Plain-text document sources:

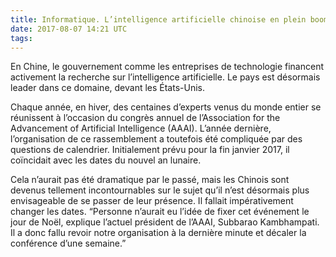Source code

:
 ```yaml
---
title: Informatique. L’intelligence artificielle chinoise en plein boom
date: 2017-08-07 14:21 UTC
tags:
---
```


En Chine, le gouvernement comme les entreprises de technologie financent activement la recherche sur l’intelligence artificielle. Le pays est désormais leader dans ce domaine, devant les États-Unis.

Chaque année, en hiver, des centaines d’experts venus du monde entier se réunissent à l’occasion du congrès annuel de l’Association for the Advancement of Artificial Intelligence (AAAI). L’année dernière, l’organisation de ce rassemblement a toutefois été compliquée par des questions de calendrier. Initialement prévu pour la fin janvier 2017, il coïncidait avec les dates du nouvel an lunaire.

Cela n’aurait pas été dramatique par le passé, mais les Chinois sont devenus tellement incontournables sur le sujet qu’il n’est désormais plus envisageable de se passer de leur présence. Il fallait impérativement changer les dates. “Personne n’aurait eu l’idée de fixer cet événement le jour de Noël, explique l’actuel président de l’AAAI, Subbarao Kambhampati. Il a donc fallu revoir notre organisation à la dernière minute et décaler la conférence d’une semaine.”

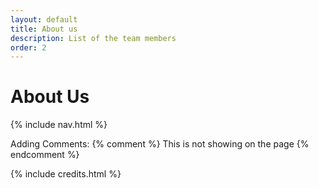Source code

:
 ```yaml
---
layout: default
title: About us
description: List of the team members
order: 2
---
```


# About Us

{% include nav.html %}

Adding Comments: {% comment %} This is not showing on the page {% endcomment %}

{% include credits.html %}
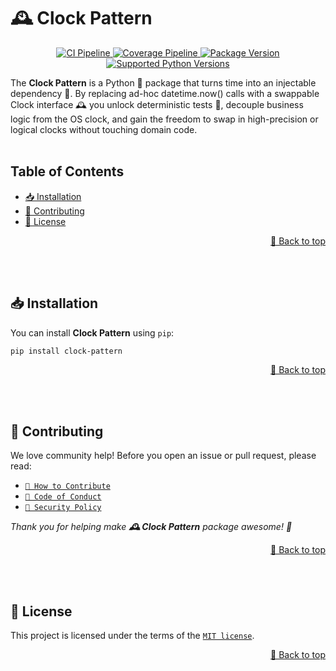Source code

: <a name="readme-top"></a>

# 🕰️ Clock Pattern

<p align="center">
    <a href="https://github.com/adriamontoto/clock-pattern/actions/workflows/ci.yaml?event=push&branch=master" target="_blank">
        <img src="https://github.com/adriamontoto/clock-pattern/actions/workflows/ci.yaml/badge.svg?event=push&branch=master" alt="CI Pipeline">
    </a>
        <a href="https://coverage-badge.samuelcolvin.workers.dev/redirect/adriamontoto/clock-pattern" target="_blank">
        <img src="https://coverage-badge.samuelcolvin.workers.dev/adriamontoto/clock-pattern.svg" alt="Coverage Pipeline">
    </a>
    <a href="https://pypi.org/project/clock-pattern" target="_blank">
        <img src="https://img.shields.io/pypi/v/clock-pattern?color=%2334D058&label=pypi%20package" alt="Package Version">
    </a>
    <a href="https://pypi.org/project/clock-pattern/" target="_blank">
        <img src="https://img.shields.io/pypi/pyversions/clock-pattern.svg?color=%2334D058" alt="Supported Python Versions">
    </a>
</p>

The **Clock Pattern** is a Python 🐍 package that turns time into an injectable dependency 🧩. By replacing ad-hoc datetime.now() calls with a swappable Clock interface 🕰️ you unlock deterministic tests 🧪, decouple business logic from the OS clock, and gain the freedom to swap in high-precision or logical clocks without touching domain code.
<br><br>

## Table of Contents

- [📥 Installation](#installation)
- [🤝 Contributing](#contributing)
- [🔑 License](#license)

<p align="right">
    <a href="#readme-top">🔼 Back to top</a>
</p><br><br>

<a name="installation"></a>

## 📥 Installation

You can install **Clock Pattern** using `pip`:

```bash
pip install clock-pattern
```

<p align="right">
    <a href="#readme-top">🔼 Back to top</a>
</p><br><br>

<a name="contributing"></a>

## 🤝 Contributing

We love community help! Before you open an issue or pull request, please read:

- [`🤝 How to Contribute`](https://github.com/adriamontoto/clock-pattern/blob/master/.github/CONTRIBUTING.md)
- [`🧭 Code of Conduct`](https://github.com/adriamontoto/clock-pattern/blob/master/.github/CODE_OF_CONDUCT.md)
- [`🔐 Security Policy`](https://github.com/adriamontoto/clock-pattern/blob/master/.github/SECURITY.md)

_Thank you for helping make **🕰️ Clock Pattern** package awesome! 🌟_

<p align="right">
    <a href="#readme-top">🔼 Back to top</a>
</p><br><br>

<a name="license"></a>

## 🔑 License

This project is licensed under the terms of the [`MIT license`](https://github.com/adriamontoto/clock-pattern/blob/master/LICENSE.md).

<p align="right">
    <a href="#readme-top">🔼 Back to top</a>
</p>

* * *

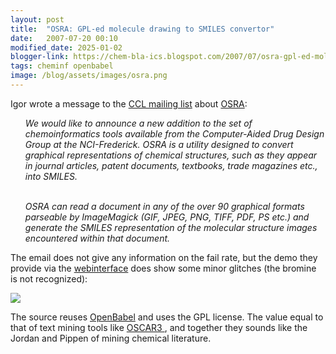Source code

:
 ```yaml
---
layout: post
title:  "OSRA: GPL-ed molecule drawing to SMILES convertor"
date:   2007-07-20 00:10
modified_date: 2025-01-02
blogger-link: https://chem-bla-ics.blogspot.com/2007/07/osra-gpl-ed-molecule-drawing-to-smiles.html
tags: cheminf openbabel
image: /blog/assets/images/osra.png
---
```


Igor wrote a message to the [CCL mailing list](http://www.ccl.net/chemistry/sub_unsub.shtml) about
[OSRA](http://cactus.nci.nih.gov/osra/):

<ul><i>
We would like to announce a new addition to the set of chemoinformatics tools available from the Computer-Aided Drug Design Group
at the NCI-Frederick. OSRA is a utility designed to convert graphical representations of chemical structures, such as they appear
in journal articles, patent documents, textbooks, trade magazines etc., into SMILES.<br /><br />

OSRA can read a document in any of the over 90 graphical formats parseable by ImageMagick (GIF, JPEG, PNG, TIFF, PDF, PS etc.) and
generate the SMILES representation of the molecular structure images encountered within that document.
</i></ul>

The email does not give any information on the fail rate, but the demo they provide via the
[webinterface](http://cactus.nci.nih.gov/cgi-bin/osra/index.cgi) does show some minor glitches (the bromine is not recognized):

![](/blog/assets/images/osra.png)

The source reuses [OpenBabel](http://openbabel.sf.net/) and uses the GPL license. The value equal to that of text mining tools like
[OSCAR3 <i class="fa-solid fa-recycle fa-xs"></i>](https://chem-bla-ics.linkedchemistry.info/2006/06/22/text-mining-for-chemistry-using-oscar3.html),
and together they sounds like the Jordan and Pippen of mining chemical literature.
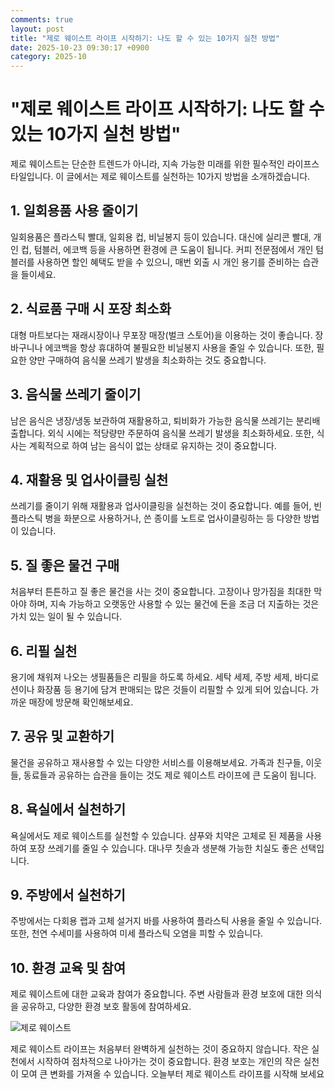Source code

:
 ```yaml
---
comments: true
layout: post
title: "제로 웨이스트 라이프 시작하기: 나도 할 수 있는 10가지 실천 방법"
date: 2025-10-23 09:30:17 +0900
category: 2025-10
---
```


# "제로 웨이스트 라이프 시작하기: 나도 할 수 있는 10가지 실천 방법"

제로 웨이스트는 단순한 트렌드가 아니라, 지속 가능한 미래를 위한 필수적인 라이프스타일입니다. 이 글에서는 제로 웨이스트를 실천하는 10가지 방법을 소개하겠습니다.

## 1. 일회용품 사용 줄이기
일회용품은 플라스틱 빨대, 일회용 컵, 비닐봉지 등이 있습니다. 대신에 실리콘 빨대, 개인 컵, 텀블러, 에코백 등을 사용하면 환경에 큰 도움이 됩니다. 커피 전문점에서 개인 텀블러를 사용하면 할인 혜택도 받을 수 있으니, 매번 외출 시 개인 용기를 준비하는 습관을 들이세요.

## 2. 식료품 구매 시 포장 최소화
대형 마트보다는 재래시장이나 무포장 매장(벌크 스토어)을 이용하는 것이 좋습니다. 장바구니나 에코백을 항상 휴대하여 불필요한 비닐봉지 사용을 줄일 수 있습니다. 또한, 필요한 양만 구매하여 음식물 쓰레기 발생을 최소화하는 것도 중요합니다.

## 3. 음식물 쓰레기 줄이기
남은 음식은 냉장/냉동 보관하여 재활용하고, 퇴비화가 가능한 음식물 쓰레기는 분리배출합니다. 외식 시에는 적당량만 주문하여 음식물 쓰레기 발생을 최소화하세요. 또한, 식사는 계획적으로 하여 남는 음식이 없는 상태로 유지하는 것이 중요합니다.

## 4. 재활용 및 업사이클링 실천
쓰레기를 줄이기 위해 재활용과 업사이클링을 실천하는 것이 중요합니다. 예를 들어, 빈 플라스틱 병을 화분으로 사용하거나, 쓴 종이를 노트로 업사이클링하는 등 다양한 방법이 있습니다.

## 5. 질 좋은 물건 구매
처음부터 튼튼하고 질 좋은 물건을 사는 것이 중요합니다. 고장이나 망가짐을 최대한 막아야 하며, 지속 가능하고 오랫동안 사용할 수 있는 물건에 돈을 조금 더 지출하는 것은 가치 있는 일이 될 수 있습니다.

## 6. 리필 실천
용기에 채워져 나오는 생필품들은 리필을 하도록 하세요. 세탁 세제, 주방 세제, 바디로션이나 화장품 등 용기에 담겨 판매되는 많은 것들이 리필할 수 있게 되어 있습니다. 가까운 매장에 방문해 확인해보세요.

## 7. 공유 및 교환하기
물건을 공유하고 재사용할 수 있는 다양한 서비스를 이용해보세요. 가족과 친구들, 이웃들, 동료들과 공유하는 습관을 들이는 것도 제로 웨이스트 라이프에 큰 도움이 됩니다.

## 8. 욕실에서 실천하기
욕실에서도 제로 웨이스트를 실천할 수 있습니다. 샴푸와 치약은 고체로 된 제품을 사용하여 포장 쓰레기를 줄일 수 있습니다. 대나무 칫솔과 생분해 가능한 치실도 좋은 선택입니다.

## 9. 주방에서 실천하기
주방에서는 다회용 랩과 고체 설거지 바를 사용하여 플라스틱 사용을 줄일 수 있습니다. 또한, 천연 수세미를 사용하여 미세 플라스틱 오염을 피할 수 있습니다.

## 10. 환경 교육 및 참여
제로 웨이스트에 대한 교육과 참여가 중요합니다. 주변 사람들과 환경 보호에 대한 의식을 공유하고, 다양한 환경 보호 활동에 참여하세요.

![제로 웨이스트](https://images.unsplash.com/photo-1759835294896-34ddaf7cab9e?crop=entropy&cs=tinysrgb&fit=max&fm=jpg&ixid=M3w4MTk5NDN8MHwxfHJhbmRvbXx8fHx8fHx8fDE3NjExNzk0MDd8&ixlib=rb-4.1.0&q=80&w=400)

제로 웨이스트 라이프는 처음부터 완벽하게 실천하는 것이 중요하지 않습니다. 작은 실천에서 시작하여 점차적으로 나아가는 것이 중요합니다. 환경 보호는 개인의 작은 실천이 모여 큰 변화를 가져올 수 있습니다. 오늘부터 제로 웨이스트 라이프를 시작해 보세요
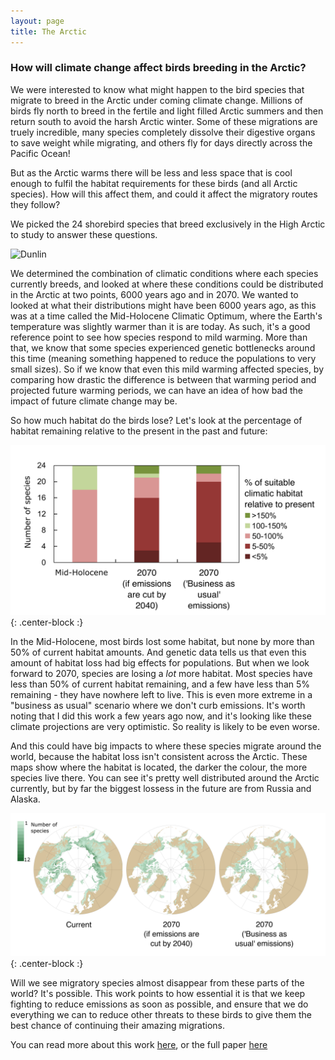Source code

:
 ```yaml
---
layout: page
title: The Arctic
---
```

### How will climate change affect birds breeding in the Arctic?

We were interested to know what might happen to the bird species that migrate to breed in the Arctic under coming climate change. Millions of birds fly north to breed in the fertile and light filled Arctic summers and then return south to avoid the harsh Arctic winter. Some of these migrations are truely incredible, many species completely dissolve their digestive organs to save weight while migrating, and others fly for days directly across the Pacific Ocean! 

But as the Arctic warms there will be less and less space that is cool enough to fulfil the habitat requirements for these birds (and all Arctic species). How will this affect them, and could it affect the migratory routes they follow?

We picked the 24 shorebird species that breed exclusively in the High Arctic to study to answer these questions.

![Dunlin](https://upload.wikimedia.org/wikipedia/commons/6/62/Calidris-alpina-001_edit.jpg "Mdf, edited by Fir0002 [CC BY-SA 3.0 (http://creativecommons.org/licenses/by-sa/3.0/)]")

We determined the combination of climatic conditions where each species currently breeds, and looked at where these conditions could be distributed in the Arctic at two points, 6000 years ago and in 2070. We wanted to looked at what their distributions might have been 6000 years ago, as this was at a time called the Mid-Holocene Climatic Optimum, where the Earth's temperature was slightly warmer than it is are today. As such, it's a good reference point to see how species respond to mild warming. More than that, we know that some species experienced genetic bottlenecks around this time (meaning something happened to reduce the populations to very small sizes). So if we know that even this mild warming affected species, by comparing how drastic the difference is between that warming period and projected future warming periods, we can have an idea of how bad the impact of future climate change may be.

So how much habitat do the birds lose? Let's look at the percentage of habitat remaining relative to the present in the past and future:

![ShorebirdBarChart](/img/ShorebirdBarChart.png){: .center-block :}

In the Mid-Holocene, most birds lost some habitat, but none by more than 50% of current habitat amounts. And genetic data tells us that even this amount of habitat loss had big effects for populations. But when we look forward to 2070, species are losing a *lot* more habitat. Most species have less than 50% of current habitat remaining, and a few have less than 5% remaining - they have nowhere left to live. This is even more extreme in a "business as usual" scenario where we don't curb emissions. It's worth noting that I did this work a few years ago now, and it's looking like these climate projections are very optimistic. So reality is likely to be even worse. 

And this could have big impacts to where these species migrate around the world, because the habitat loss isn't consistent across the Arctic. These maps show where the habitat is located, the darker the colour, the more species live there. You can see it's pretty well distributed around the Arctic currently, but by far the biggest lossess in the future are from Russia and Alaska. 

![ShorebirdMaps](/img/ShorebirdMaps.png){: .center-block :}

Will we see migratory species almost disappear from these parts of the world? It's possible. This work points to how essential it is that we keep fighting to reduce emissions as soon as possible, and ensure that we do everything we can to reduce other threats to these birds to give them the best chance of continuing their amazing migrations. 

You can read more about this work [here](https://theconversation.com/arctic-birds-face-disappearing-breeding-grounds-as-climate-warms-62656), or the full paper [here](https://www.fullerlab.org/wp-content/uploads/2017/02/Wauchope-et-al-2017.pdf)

● **Work order**:
Please copy each line of the entries in which the word "include" shows up.

● **Task output**:
{% include nav.html %}
{% include credits.html %}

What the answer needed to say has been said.